32:59: Larghetto from Dvorak’s Violin Sonata (Netanel Draiblate and Emanuele Arciuli) preceded by the pertinent Longfellow passage read by William Sharp

45:09: Busoni Indian Diary No. 1 performed by Emanuele Arciuli

59:33: Cadman: “From the Land of the Sky Blue Waters”

1:10:19: Farwell: Navajo War Dance No. 2 performed by Benjamin Pasternack

PROGRAM TWO

Part One:

00:00: “Resolution” by Jerod Tate, sung by William Sharp with PostClassical Ensemble led by Angel Gil-Ordonez

12:10: Shakamaxon (movement one) by Jerod Tate, performed by PostClassical Ensemble led by Angel Gil-Ordonez

27:29: Shakamaxon (movement two) by Jerod Tate

42:26: Victory Songs (excerpt) by Jerod Tate, performed by baritone Stephen Bryant and the South Dakota Symphony led by Delta David Gier

Part Two:

10:15: Wind on Clear Lake by Jeffrey Paul, performed by Bryan Akipa and members of the South Dakota Symphony led by Delta David Gier

22:13: Bryan Akipa describes composing Meadowlark

26:11: Meadowlark by Bryan Akipa, performed by Akipa and members of the South Dakota Symphony

41:04: “Prologue” and “Hiawatha’s Wooing” from the Hiawatha Melodrama, composed by Michael Beckerman and Joseph Horowitz, with Kevin Deas (narrator) and PostClassical Ensemble led by Angel Gil-Ordonez

53:30: “The Hunting of Pau-Puk Keewis” and “Epilogue: Hiawatha’s Departure” from the Hiawatha Melodrama

Comments

  1. I’m struck by some of the contradictions in current thinking about cultural appropriation. An article by Dave Molk on NewMusicBox tell us, “We need an antiracist music theory classroom, one that de-centers Western art music in favor of a polystylistic approach.” We are told that traditional music theory as taught in our schools is too Euro-centric and thus racist and white supremacist. Students are instead to be taught the music theories of a variety of world, folk, and popular musics. His interesting article is here:

    https://nmbx.newmusicusa.org/teaching-inequality-consequences-of-traditional-music-theory-pedagogy/

    And yet we are also told that composers trained in these languages of the cultural multi-verse are not to use the various styles in their music because it is appropriation.

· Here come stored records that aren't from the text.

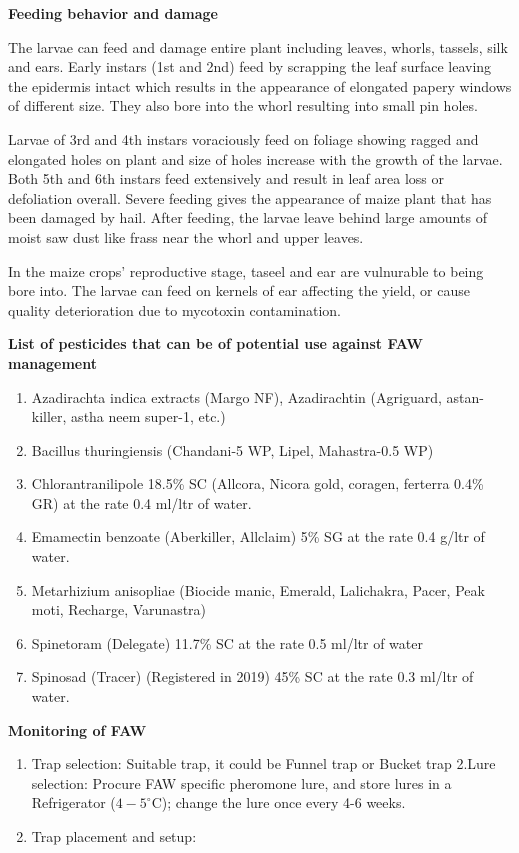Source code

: \documentclass[
  openany]{book}
\providecommand{\tightlist}{%
  \setlength{\itemsep}{0pt}\setlength{\parskip}{0pt}}
\begin{document}
\textbf{Feeding behavior and damage}

The larvae can feed and damage entire plant including leaves, whorls, tassels, silk and ears. Early instars (1st and 2nd) feed by scrapping the leaf surface leaving the epidermis intact which results in the appearance of elongated papery windows of different size. They also bore into the whorl resulting into small pin holes.

Larvae of 3rd and 4th instars voraciously feed on foliage showing ragged and elongated holes on plant and size of holes increase with the growth of the larvae. Both 5th and 6th instars feed extensively and result in leaf area loss or defoliation overall. Severe feeding gives the appearance of maize plant that has been damaged by hail. After feeding, the larvae leave behind large amounts of moist saw dust like frass near the whorl and upper leaves.

In the maize crops' reproductive stage, taseel and ear are vulnurable to being bore into. The larvae can feed on kernels of ear affecting the yield, or cause quality deterioration due to mycotoxin contamination.

\textbf{List of pesticides that can be of potential use against FAW management}

\begin{enumerate}
\def\labelenumi{\arabic{enumi}.}
\tightlist
\item
  Azadirachta indica extracts (Margo NF), Azadirachtin (Agriguard, astan-killer, astha neem super-1, etc.)
\item
  Bacillus thuringiensis (Chandani-5 WP, Lipel, Mahastra-0.5 WP)
\item
  Chlorantranilipole 18.5\% SC (Allcora, Nicora gold, coragen, ferterra 0.4\% GR) at the rate 0.4 ml/ltr of water.
\item
  Emamectin benzoate (Aberkiller, Allclaim) 5\% SG at the rate 0.4 g/ltr of water.
\item
  Metarhizium anisopliae (Biocide manic, Emerald, Lalichakra, Pacer, Peak moti, Recharge, Varunastra)
\item
  Spinetoram (Delegate) 11.7\% SC at the rate 0.5 ml/ltr of water
\item
  Spinosad (Tracer) (Registered in 2019) 45\% SC at the rate 0.3 ml/ltr of water.
\end{enumerate}

\textbf{Monitoring of FAW}

\begin{enumerate}
\def\labelenumi{\arabic{enumi}.}
\tightlist
\item
  Trap selection: Suitable trap, it could be Funnel trap or Bucket trap
  2.Lure selection: Procure FAW specific pheromone lure, and store lures in a Refrigerator (\(4-5^\circ\)C); change the lure once every 4-6 weeks.
\item
  Trap placement and setup:
\end{enumerate}
\end{document}
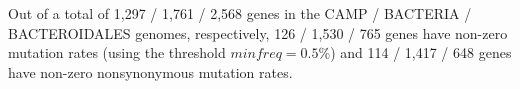 Out of a total of 1,297 / 1,761 / 2,568 genes in the CAMP / BACTERIA / BACTEROIDALES genomes, respectively, 126 / 1,530 / 765 genes have non-zero mutation rates (using the threshold $minfreq=0.5\%$) and 114 / 1,417 / 648 genes have non-zero nonsynonymous mutation rates.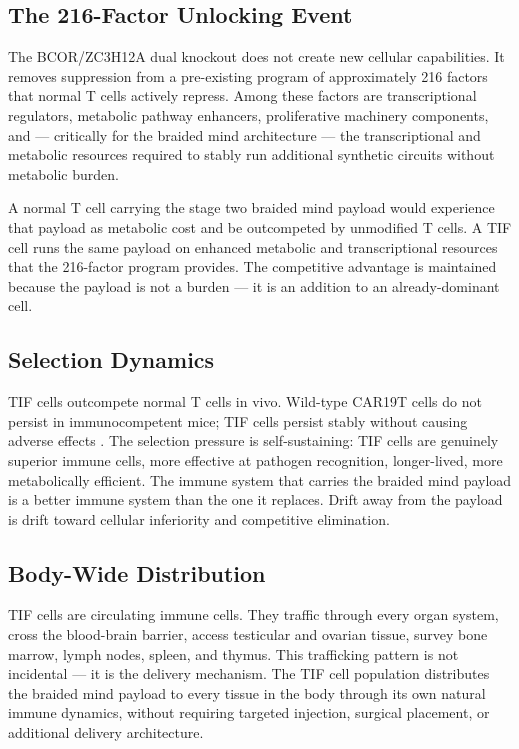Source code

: \documentclass[12pt]{article}
\begin{document}
\subsection{The 216-Factor Unlocking Event}

The BCOR/ZC3H12A dual knockout does not create new cellular capabilities. It removes suppression from a pre-existing program of approximately 216 factors that normal T cells actively repress. Among these factors are transcriptional regulators, metabolic pathway enhancers, proliferative machinery components, and --- critically for the braided mind architecture --- the transcriptional and metabolic resources required to stably run additional synthetic circuits without metabolic burden.

A normal T cell carrying the stage two braided mind payload would experience that payload as metabolic cost and be outcompeted by unmodified T cells. A TIF cell runs the same payload on enhanced metabolic and transcriptional resources that the 216-factor program provides. The competitive advantage is maintained because the payload is not a burden --- it is an addition to an already-dominant cell.

\subsection{Selection Dynamics}

TIF cells outcompete normal T cells in vivo. Wild-type CAR19T cells do not persist in immunocompetent mice; TIF cells persist stably without causing adverse effects \cite{tif_cells_2024}. The selection pressure is self-sustaining: TIF cells are genuinely superior immune cells, more effective at pathogen recognition, longer-lived, more metabolically efficient. The immune system that carries the braided mind payload is a better immune system than the one it replaces. Drift away from the payload is drift toward cellular inferiority and competitive elimination.

\subsection{Body-Wide Distribution}

TIF cells are circulating immune cells. They traffic through every organ system, cross the blood-brain barrier, access testicular and ovarian tissue, survey bone marrow, lymph nodes, spleen, and thymus. This trafficking pattern is not incidental --- it is the delivery mechanism. The TIF cell population distributes the braided mind payload to every tissue in the body through its own natural immune dynamics, without requiring targeted injection, surgical placement, or additional delivery architecture.
\end{document}
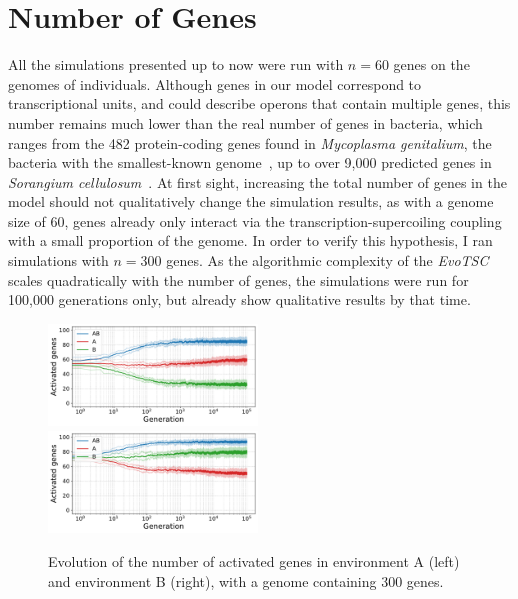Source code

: \FloatBlock


\section{Number of Genes}
\label{sec:param:300-genes}

All the simulations presented up to now were run with $n = 60$ genes on the genomes of individuals.
Although genes in our model correspond to transcriptional units, and could describe operons that contain multiple genes, this number remains much lower than the real number of genes in bacteria, which ranges from the 482 protein-coding genes found in \emph{Mycoplasma genitalium}, the bacteria with the smallest-known genome~\citep{glass2006}, up to over 9,000 predicted genes in \emph{Sorangium cellulosum}~\citep{schneiker2007}.
At first sight, increasing the total number of genes in the model should not qualitatively change the simulation results, as with a genome size of 60, genes already only interact via the transcription-supercoiling coupling with a small proportion of the genome.
In order to verify this hypothesis, I ran simulations with $n = 300$ genes.
As the algorithmic complexity of the \emph{EvoTSC} scales quadratically with the number of genes, the simulations were run for 100,000 generations only, but already show qualitative results by that time.

\begin{figure}[H]
\centering
\includegraphics[width=0.495\textwidth]{param/300-genes/gene_activity_env_A.pdf}
\includegraphics[width=0.495\textwidth]{param/300-genes/gene_activity_env_B.pdf}
\caption[Evolution of the number of activated genes in each environment, with a 300-gene genome]{Evolution of the number of activated genes in environment A (left) and environment B (right), with a genome containing 300 genes.}
\label{fig:param:300genes-activ-by-env}
\end{figure}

    Normally, my political views are so far left they are off the American political chart. I’ve spent a good part of my life working to end gender and racial discrimination in classical music, and to notable effect, but I can’t agree with some of the more extreme views about what is negatively termed cultural appropriation. There are clearly cases where it is wrong, but a *blanket* forbidding of cultural interaction through shared artistic impulses and materials can turn into an unintended segregation and racism. The key is not to simply forbid these interactions which are inevitable in our global village, but to learn to do them with care and respect, and in a way that celebrates our common humanity.

    • And btw, thank you for your interesting work, and your courageous exploration of these issues concerning cross-cultural artistic endeavors.

    • WenatcheeTheHatchet says

      william osborne, that paragraph jumped out for me, too:

      “We need an antiracist music theory classroom, one that de-centers Western art music in favor of a polystylistic approach. Students need a broad musical foundation to prepare for advanced studies in the particular styles relevant to their interests and projected career paths. An antiracist approach to music theory recognizes that Western art music is not the pinnacle of human achievement, but simply one among many equally valid forms of artistic musical expression.”

      Does an antiracist music theory need to provide students with a broad foundation to prepare them for … advanced studies in the particular styles relevant to their interests and projected career paths?

      What I have been concerned about as I read pieces like the nmbx article above is that assertions that Western art music defaults as somehow strictly white risks passing over William Grant Still, William Levi Dawson, Florence Price, or even Scott Joplin and James Scott as if we haven’t received a document of their musical work in traditionally notated form. I think musicians should work to be literate musically in both studio and score-reading terms but I’m troubled by the way partisans for both of these approaches can be set on a strict either/or approach to these kinds of musical literacy. If I know what the octatonic scale is and what chromatic mediants are then I can use that knowledge to study Stravinsky and also study Stevie Wonder songs. Musicians themselves seem to have had a more generous approach to these issues than music educators, at least at nmbx of late, seem to be committed to, which I find a bit puzzling.

      I think I agree that there’s a double bind at play in the article, arguing that appropriation should be avoided but presenting Western art music traditions and associated pedagogy as racist and white supremacist. I am not so sure the late George Walker might have entirely agreed with that set of assertions.

  2. Luigi Nonono says

    To even refer to political correctness when discussing art is offensive and criminal.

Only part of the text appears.